▽

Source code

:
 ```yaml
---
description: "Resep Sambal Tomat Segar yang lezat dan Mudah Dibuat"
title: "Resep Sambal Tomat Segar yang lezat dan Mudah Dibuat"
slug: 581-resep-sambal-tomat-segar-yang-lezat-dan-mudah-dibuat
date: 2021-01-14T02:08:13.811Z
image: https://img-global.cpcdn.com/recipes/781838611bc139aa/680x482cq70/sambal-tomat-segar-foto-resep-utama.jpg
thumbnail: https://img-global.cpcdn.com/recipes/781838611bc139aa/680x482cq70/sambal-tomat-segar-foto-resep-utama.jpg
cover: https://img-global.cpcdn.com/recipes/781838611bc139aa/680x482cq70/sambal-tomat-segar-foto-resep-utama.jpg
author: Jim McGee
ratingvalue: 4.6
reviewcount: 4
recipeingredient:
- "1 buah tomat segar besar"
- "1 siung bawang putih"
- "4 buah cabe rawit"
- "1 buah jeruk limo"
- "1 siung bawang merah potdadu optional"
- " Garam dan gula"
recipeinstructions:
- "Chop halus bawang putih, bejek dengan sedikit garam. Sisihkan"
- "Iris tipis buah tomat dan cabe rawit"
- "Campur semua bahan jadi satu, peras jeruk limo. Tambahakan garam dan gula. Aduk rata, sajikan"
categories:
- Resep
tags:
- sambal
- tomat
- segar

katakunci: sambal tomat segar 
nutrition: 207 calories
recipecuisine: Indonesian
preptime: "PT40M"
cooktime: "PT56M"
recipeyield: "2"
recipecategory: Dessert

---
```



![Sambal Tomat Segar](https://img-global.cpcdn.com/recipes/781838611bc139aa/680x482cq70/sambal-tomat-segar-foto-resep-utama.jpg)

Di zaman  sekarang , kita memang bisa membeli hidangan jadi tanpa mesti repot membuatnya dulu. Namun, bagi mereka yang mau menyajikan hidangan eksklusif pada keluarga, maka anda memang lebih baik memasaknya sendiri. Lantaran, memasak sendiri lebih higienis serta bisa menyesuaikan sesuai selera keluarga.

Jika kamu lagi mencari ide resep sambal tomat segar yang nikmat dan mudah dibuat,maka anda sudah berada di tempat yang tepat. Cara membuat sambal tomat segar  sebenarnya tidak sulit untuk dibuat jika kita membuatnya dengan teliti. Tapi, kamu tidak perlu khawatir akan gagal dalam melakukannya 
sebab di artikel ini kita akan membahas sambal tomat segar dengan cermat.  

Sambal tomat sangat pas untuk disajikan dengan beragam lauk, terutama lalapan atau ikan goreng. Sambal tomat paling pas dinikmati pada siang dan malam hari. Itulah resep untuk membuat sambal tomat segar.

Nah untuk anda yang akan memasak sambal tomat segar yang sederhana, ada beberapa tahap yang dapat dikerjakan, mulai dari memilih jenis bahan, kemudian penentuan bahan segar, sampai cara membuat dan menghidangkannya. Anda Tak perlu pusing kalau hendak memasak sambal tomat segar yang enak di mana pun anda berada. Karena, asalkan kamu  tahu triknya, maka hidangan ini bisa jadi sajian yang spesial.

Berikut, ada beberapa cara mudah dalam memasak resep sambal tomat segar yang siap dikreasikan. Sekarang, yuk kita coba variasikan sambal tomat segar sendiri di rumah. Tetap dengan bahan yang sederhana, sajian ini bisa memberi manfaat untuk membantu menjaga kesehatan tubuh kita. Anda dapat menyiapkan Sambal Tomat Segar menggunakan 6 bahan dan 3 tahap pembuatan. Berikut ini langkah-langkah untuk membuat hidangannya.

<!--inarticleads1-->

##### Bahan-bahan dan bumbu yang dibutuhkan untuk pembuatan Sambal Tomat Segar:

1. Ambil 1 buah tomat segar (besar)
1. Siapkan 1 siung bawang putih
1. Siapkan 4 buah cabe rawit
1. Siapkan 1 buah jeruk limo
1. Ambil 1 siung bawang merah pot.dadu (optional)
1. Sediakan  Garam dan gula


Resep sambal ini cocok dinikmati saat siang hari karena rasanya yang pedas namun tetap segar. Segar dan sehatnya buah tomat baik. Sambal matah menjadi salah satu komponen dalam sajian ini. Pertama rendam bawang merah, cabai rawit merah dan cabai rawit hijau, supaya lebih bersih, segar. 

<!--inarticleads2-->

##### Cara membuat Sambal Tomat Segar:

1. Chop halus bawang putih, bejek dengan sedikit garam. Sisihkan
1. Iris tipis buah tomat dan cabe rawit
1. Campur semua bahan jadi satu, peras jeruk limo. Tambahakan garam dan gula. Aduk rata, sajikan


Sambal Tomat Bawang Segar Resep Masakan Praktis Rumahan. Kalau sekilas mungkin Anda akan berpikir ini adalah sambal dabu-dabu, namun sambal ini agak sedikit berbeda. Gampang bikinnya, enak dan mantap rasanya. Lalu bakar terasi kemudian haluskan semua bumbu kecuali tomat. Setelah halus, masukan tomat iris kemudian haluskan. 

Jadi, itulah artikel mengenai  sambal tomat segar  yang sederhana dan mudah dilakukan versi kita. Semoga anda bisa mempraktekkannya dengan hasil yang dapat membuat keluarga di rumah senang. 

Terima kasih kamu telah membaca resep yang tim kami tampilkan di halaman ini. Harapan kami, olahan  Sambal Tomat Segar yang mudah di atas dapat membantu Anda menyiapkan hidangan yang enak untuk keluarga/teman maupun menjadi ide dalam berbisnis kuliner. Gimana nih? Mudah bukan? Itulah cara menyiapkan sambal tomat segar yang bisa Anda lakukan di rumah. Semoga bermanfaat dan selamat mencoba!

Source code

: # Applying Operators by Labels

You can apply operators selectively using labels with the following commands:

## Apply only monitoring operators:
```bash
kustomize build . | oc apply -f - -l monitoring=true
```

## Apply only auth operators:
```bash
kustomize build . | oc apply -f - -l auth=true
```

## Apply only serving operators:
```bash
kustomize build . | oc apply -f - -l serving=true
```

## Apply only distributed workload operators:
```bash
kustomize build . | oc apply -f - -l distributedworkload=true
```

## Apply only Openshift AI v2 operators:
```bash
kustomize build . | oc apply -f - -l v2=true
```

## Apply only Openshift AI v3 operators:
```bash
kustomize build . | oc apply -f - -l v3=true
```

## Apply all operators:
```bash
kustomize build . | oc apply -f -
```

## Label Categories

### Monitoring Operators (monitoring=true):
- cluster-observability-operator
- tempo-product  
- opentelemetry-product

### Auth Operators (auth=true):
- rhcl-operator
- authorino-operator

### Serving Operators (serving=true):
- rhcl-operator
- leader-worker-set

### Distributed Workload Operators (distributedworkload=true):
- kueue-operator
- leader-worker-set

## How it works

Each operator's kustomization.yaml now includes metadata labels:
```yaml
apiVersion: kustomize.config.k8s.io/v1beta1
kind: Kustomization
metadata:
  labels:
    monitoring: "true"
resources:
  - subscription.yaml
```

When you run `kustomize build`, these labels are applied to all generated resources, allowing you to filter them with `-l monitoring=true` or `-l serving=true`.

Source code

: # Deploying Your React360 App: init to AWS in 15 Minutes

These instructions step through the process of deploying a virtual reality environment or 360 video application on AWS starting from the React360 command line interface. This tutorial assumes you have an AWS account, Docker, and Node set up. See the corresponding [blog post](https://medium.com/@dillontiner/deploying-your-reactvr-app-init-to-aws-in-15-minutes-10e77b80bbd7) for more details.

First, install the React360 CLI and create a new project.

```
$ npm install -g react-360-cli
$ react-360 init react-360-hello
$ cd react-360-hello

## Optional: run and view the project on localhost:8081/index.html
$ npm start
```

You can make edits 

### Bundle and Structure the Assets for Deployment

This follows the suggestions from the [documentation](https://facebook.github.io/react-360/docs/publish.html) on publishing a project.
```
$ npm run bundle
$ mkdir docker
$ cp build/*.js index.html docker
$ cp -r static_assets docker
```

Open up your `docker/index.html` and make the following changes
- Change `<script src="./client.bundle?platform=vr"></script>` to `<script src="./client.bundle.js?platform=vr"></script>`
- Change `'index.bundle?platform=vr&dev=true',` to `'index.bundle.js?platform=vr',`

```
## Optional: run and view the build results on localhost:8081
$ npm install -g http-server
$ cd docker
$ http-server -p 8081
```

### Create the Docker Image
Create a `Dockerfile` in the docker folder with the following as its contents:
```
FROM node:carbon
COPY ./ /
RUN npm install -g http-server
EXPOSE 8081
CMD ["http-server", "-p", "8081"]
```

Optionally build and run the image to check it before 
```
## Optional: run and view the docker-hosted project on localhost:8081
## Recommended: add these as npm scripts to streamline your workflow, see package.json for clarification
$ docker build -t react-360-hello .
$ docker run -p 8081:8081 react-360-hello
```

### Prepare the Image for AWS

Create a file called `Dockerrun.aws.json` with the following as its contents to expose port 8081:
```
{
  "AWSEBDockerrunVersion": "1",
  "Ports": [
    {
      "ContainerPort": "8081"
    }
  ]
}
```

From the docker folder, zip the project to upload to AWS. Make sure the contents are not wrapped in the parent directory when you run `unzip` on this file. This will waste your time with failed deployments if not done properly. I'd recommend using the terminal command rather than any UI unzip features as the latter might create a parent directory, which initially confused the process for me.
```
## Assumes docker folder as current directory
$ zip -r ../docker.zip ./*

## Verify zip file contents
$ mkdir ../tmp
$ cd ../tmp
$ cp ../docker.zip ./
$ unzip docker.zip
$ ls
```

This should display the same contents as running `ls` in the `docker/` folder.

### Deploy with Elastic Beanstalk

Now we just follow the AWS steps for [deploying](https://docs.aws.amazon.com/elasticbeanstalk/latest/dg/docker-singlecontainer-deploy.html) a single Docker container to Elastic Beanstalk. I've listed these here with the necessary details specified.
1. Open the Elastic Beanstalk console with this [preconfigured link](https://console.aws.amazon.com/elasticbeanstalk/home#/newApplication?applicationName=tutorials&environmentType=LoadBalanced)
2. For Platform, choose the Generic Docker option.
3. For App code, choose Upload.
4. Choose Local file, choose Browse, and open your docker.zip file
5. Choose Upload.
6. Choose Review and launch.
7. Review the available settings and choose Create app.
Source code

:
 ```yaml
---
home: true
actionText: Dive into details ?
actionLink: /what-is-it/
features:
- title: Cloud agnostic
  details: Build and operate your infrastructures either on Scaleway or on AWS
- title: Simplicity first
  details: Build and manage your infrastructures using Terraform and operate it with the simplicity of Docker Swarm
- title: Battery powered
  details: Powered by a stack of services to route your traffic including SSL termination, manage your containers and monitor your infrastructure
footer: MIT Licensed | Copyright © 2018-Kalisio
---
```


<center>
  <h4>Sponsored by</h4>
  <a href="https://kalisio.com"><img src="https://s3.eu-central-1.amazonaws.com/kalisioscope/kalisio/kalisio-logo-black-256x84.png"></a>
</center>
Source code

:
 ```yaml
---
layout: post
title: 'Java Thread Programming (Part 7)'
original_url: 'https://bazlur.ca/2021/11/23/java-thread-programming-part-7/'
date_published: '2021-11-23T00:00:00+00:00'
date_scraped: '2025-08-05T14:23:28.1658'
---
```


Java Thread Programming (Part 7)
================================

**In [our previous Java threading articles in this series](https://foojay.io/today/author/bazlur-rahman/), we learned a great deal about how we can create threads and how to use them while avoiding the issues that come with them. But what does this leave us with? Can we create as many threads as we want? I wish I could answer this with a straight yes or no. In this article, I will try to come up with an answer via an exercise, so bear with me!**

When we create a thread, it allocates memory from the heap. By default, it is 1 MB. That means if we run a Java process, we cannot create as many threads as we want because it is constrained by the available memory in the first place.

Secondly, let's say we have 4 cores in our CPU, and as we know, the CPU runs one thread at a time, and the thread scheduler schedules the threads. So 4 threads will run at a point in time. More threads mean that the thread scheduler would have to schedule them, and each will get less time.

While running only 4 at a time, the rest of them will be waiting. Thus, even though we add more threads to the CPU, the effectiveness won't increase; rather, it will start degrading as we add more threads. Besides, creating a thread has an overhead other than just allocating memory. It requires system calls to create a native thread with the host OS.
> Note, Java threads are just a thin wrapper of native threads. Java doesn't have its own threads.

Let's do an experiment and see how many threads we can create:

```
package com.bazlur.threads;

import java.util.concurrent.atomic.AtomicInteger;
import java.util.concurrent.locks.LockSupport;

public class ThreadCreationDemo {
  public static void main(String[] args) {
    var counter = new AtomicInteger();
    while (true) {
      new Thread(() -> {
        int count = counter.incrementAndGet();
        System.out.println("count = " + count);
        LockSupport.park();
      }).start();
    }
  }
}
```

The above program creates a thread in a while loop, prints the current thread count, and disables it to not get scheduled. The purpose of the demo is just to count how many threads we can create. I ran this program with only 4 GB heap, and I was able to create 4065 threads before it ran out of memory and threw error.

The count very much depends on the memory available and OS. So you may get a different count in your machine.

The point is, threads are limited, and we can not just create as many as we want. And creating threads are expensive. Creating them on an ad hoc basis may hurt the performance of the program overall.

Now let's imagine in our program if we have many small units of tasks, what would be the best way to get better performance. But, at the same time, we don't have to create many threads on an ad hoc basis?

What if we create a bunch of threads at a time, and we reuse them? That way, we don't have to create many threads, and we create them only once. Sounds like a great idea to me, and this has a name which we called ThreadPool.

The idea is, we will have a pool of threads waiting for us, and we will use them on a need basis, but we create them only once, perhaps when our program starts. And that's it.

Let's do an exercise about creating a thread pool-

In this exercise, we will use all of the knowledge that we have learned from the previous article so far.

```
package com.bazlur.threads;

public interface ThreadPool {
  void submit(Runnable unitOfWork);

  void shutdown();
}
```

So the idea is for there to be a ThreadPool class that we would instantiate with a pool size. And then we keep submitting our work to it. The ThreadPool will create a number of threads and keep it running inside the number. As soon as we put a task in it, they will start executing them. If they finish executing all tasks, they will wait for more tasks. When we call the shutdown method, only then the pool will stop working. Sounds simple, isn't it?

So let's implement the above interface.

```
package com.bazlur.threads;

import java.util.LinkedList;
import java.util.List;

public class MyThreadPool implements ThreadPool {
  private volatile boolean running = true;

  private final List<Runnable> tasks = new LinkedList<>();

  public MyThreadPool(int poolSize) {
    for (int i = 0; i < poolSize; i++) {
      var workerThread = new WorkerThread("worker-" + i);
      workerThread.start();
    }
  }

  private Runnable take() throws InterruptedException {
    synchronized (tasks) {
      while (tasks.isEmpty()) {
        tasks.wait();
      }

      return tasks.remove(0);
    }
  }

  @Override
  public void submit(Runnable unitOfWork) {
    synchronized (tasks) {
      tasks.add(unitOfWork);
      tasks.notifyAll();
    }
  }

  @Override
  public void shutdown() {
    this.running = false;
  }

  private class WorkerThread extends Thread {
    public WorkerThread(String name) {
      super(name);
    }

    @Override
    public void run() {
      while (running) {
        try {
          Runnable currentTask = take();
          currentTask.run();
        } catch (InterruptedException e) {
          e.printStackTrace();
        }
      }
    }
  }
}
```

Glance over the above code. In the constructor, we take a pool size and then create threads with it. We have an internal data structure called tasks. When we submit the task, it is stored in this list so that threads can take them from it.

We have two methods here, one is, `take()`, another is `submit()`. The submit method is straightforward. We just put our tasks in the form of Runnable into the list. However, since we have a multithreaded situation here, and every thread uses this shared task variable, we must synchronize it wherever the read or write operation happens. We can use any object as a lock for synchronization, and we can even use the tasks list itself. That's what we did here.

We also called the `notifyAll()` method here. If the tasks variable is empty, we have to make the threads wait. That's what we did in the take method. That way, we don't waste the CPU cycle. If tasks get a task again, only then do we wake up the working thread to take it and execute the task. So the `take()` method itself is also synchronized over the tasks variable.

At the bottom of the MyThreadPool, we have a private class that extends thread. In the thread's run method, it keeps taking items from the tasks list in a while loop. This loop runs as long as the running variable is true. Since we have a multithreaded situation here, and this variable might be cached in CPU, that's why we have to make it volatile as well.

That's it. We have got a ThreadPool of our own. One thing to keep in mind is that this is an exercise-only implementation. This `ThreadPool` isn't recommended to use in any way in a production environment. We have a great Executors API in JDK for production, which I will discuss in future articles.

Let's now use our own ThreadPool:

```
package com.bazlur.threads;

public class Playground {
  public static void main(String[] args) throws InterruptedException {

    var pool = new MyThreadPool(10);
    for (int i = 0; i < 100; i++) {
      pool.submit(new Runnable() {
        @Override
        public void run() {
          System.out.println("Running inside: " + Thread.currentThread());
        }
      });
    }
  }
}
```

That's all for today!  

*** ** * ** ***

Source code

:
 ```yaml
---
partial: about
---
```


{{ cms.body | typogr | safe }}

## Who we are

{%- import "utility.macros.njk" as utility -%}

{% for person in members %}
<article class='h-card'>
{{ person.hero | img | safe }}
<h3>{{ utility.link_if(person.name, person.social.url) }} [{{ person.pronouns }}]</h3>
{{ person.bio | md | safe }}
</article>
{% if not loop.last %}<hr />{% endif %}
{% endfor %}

△

• How to complete this task
Only the lines from the start of the listing through the line with "Sambal tomat sangat" should be repeated, each exactly as it stands.

• Result
Source code

:
 ```yaml
---
description: "Resep Sambal Tomat Segar yang lezat dan Mudah Dibuat"
title: "Resep Sambal Tomat Segar yang lezat dan Mudah Dibuat"
slug: 581-resep-sambal-tomat-segar-yang-lezat-dan-mudah-dibuat
date: 2021-01-14T02:08:13.811Z
image: https://img-global.cpcdn.com/recipes/781838611bc139aa/680x482cq70/sambal-tomat-segar-foto-resep-utama.jpg
thumbnail: https://img-global.cpcdn.com/recipes/781838611bc139aa/680x482cq70/sambal-tomat-segar-foto-resep-utama.jpg
cover: https://img-global.cpcdn.com/recipes/781838611bc139aa/680x482cq70/sambal-tomat-segar-foto-resep-utama.jpg
author: Jim McGee
ratingvalue: 4.6
reviewcount: 4
recipeingredient:
- "1 buah tomat segar besar"
- "1 siung bawang putih"
- "4 buah cabe rawit"
- "1 buah jeruk limo"
- "1 siung bawang merah potdadu optional"
- " Garam dan gula"
recipeinstructions:
- "Chop halus bawang putih, bejek dengan sedikit garam. Sisihkan"
- "Iris tipis buah tomat dan cabe rawit"
- "Campur semua bahan jadi satu, peras jeruk limo. Tambahakan garam dan gula. Aduk rata, sajikan"
categories:
- Resep
tags:
- sambal
- tomat
- segar

katakunci: sambal tomat segar 
nutrition: 207 calories
recipecuisine: Indonesian
preptime: "PT40M"
cooktime: "PT56M"
recipeyield: "2"
recipecategory: Dessert

---
```



![Sambal Tomat Segar](https://img-global.cpcdn.com/recipes/781838611bc139aa/680x482cq70/sambal-tomat-segar-foto-resep-utama.jpg)

Di zaman  sekarang , kita memang bisa membeli hidangan jadi tanpa mesti repot membuatnya dulu. Namun, bagi mereka yang mau menyajikan hidangan eksklusif pada keluarga, maka anda memang lebih baik memasaknya sendiri. Lantaran, memasak sendiri lebih higienis serta bisa menyesuaikan sesuai selera keluarga.

Jika kamu lagi mencari ide resep sambal tomat segar yang nikmat dan mudah dibuat,maka anda sudah berada di tempat yang tepat. Cara membuat sambal tomat segar  sebenarnya tidak sulit untuk dibuat jika kita membuatnya dengan teliti. Tapi, kamu tidak perlu khawatir akan gagal dalam melakukannya 
sebab di artikel ini kita akan membahas sambal tomat segar dengan cermat.  

Sambal tomat sangat pas untuk disajikan dengan beragam lauk, terutama lalapan atau ikan goreng. Sambal tomat paling pas dinikmati pada siang dan malam hari. Itulah resep untuk membuat sambal tomat segar.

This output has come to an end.